What the exercise asks -
Extract all data as written.

-----

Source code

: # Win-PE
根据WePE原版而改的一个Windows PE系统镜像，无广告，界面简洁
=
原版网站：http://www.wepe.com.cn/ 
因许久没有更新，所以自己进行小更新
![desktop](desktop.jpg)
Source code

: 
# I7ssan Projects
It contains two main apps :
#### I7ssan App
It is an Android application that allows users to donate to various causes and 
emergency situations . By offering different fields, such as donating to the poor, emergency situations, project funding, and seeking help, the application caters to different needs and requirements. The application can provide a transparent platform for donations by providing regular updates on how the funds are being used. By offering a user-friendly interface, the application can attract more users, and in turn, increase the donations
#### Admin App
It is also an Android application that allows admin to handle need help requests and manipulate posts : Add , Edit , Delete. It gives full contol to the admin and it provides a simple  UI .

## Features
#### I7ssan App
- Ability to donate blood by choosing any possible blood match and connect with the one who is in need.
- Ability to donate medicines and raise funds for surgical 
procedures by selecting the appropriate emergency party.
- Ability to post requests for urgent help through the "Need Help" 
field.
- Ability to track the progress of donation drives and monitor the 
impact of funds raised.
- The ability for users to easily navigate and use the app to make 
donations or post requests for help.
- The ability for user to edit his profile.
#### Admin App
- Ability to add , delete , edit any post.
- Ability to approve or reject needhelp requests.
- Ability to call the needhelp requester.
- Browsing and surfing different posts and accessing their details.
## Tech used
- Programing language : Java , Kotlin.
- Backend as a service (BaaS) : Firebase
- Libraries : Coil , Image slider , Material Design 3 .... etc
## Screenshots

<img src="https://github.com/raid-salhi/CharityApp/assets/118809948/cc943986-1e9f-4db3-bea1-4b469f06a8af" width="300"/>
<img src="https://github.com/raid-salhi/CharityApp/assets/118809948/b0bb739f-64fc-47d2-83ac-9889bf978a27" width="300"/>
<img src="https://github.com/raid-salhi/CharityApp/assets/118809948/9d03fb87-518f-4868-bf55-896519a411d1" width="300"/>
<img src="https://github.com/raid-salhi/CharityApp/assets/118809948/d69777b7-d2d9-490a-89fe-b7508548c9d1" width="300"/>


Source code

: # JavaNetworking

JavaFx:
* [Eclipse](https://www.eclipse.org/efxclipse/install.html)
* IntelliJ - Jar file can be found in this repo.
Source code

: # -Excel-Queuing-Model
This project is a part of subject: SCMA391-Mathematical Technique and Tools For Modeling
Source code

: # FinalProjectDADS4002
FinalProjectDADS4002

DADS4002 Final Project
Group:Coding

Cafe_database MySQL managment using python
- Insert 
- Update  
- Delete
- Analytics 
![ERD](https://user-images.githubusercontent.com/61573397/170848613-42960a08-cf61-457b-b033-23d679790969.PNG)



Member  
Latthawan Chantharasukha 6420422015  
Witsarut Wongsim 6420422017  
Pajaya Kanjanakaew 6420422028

-----

Answer for the task -
Source code

: # Win-PE
根据WePE原版而改的一个Windows PE系统镜像，无广告，界面简洁
=
原版网站：http://www.wepe.com.cn/ 
因许久没有更新，所以自己进行小更新
![desktop](desktop.jpg)
Source code

: 
# I7ssan Projects
It contains two main apps :
#### I7ssan App
It is an Android application that allows users to donate to various causes and 
emergency situations . By offering different fields, such as donating to the poor, emergency situations, project funding, and seeking help, the application caters to different needs and requirements. The application can provide a transparent platform for donations by providing regular updates on how the funds are being used. By offering a user-friendly interface, the application can attract more users, and in turn, increase the donations
#### Admin App
It is also an Android application that allows admin to handle need help requests and manipulate posts : Add , Edit , Delete. It gives full contol to the admin and it provides a simple  UI .

## Features
#### I7ssan App
- Ability to donate blood by choosing any possible blood match and connect with the one who is in need.
- Ability to donate medicines and raise funds for surgical 
procedures by selecting the appropriate emergency party.
- Ability to post requests for urgent help through the "Need Help" 
field.
- Ability to track the progress of donation drives and monitor the 
impact of funds raised.
- The ability for users to easily navigate and use the app to make 
donations or post requests for help.
- The ability for user to edit his profile.
#### Admin App
- Ability to add , delete , edit any post.
- Ability to approve or reject needhelp requests.
- Ability to call the needhelp requester.
- Browsing and surfing different posts and accessing their details.
## Tech used
- Programing language : Java , Kotlin.
- Backend as a service (BaaS) : Firebase
- Libraries : Coil , Image slider , Material Design 3 .... etc
## Screenshots

<img src="https://github.com/raid-salhi/CharityApp/assets/118809948/cc943986-1e9f-4db3-bea1-4b469f06a8af" width="300"/>
<img src="https://github.com/raid-salhi/CharityApp/assets/118809948/b0bb739f-64fc-47d2-83ac-9889bf978a27" width="300"/>
<img src="https://github.com/raid-salhi/CharityApp/assets/118809948/9d03fb87-518f-4868-bf55-896519a411d1" width="300"/>
<img src="https://github.com/raid-salhi/CharityApp/assets/118809948/d69777b7-d2d9-490a-89fe-b7508548c9d1" width="300"/>


Source code

: # JavaNetworking

JavaFx:
* [Eclipse](https://www.eclipse.org/efxclipse/install.html)
* IntelliJ - Jar file can be found in this repo.
Source code

: # -Excel-Queuing-Model
This project is a part of subject: SCMA391-Mathematical Technique and Tools For Modeling
Source code

: # FinalProjectDADS4002
FinalProjectDADS4002

DADS4002 Final Project
Group:Coding

Cafe_database MySQL managment using python
- Insert 
- Update  
- Delete
- Analytics 
![ERD](https://user-images.githubusercontent.com/61573397/170848613-42960a08-cf61-457b-b033-23d679790969.PNG)



Member  
Latthawan Chantharasukha 6420422015  
Witsarut Wongsim 6420422017  
Pajaya Kanjanakaew 6420422028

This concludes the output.